Copy out the records below exactly as they appear.

*** Opening of Recorded data ***

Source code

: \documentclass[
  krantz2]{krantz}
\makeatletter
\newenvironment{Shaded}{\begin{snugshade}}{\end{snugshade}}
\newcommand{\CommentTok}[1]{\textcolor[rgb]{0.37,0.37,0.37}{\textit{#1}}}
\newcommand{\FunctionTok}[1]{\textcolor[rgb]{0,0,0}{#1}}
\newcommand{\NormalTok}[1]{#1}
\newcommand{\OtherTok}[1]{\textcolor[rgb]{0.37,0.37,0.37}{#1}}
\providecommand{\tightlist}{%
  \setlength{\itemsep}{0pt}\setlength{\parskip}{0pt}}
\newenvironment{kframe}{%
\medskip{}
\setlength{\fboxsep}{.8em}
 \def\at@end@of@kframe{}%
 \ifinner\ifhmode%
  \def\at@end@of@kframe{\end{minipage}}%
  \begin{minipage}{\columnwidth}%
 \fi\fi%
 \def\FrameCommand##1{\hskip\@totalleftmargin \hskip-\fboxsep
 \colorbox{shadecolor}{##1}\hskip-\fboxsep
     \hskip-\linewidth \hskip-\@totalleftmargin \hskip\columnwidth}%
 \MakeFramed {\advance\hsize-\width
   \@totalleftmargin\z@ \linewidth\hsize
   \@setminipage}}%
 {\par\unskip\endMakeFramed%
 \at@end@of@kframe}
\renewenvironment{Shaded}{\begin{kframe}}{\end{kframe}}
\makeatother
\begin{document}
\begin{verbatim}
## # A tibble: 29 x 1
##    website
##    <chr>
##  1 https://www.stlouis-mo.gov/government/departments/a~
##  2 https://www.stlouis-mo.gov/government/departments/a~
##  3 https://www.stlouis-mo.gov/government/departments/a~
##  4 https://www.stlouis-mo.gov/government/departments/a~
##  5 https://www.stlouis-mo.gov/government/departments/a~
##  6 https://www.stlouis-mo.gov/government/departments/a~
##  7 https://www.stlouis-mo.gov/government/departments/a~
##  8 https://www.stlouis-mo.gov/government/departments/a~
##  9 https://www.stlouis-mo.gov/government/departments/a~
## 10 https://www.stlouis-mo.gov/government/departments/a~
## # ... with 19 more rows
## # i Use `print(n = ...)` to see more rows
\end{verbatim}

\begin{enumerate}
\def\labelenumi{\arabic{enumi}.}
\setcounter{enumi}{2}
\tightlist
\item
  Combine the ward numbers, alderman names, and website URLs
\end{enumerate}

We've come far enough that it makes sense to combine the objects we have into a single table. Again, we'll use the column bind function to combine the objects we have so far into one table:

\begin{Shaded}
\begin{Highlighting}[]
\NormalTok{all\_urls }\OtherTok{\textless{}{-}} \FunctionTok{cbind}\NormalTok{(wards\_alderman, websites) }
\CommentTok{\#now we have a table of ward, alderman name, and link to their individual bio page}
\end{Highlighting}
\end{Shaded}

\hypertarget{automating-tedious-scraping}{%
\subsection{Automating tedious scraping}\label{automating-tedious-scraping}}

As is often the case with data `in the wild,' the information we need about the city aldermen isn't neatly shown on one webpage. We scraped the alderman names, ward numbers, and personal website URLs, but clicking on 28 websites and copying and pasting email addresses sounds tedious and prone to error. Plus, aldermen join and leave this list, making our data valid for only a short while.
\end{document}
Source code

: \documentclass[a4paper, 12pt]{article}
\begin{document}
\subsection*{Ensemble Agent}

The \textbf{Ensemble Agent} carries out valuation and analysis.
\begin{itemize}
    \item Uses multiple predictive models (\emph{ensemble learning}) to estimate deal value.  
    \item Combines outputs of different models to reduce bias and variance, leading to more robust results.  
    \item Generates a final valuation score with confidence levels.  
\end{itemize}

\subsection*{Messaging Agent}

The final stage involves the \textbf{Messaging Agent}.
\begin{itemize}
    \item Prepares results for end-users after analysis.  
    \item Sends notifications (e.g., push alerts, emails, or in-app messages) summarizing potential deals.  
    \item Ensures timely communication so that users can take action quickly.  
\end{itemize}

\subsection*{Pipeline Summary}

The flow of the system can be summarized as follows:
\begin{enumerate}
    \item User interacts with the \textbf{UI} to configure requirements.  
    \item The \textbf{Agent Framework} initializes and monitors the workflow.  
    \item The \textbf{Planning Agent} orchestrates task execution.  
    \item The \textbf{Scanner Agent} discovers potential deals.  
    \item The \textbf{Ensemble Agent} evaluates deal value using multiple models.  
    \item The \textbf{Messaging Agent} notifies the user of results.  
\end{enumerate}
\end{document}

*** Close of Recorded data ***

» Written response
Source code

: \documentclass[
  krantz2]{krantz}
\makeatletter
\newenvironment{Shaded}{\begin{snugshade}}{\end{snugshade}}
\newcommand{\CommentTok}[1]{\textcolor[rgb]{0.37,0.37,0.37}{\textit{#1}}}
\newcommand{\FunctionTok}[1]{\textcolor[rgb]{0,0,0}{#1}}
\newcommand{\NormalTok}[1]{#1}
\newcommand{\OtherTok}[1]{\textcolor[rgb]{0.37,0.37,0.37}{#1}}
\providecommand{\tightlist}{%
  \setlength{\itemsep}{0pt}\setlength{\parskip}{0pt}}
\newenvironment{kframe}{%
\medskip{}
\setlength{\fboxsep}{.8em}
 \def\at@end@of@kframe{}%
 \ifinner\ifhmode%
  \def\at@end@of@kframe{\end{minipage}}%
  \begin{minipage}{\columnwidth}%
 \fi\fi%
 \def\FrameCommand##1{\hskip\@totalleftmargin \hskip-\fboxsep
 \colorbox{shadecolor}{##1}\hskip-\fboxsep
     \hskip-\linewidth \hskip-\@totalleftmargin \hskip\columnwidth}%
 \MakeFramed {\advance\hsize-\width
   \@totalleftmargin\z@ \linewidth\hsize
   \@setminipage}}%
 {\par\unskip\endMakeFramed%
 \at@end@of@kframe}
\renewenvironment{Shaded}{\begin{kframe}}{\end{kframe}}
\makeatother
\begin{document}
\begin{verbatim}
## # A tibble: 29 x 1
##    website
##    <chr>
##  1 https://www.stlouis-mo.gov/government/departments/a~
##  2 https://www.stlouis-mo.gov/government/departments/a~
##  3 https://www.stlouis-mo.gov/government/departments/a~
##  4 https://www.stlouis-mo.gov/government/departments/a~
##  5 https://www.stlouis-mo.gov/government/departments/a~
##  6 https://www.stlouis-mo.gov/government/departments/a~
##  7 https://www.stlouis-mo.gov/government/departments/a~
##  8 https://www.stlouis-mo.gov/government/departments/a~
##  9 https://www.stlouis-mo.gov/government/departments/a~
## 10 https://www.stlouis-mo.gov/government/departments/a~
## # ... with 19 more rows
## # i Use `print(n = ...)` to see more rows
\end{verbatim}

\begin{enumerate}
\def\labelenumi{\arabic{enumi}.}
\setcounter{enumi}{2}
\tightlist
\item
  Combine the ward numbers, alderman names, and website URLs
\end{enumerate}

We've come far enough that it makes sense to combine the objects we have into a single table. Again, we'll use the column bind function to combine the objects we have so far into one table:

\begin{Shaded}
\begin{Highlighting}[]
\NormalTok{all\_urls }\OtherTok{\textless{}{-}} \FunctionTok{cbind}\NormalTok{(wards\_alderman, websites) }
\CommentTok{\#now we have a table of ward, alderman name, and link to their individual bio page}
\end{Highlighting}
\end{Shaded}

\hypertarget{automating-tedious-scraping}{%
\subsection{Automating tedious scraping}\label{automating-tedious-scraping}}

As is often the case with data `in the wild,' the information we need about the city aldermen isn't neatly shown on one webpage. We scraped the alderman names, ward numbers, and personal website URLs, but clicking on 28 websites and copying and pasting email addresses sounds tedious and prone to error. Plus, aldermen join and leave this list, making our data valid for only a short while.
\end{document}
Source code

: \documentclass[a4paper, 12pt]{article}
\begin{document}
\subsection*{Ensemble Agent}

The \textbf{Ensemble Agent} carries out valuation and analysis.
\begin{itemize}
    \item Uses multiple predictive models (\emph{ensemble learning}) to estimate deal value.  
    \item Combines outputs of different models to reduce bias and variance, leading to more robust results.  
    \item Generates a final valuation score with confidence levels.  
\end{itemize}

\subsection*{Messaging Agent}

The final stage involves the \textbf{Messaging Agent}.
\begin{itemize}
    \item Prepares results for end-users after analysis.  
    \item Sends notifications (e.g., push alerts, emails, or in-app messages) summarizing potential deals.  
    \item Ensures timely communication so that users can take action quickly.  
\end{itemize}

\subsection*{Pipeline Summary}

The flow of the system can be summarized as follows:
\begin{enumerate}
    \item User interacts with the \textbf{UI} to configure requirements.  
    \item The \textbf{Agent Framework} initializes and monitors the workflow.  
    \item The \textbf{Planning Agent} orchestrates task execution.  
    \item The \textbf{Scanner Agent} discovers potential deals.  
    \item The \textbf{Ensemble Agent} evaluates deal value using multiple models.  
    \item The \textbf{Messaging Agent} notifies the user of results.  
\end{enumerate}
\end{document}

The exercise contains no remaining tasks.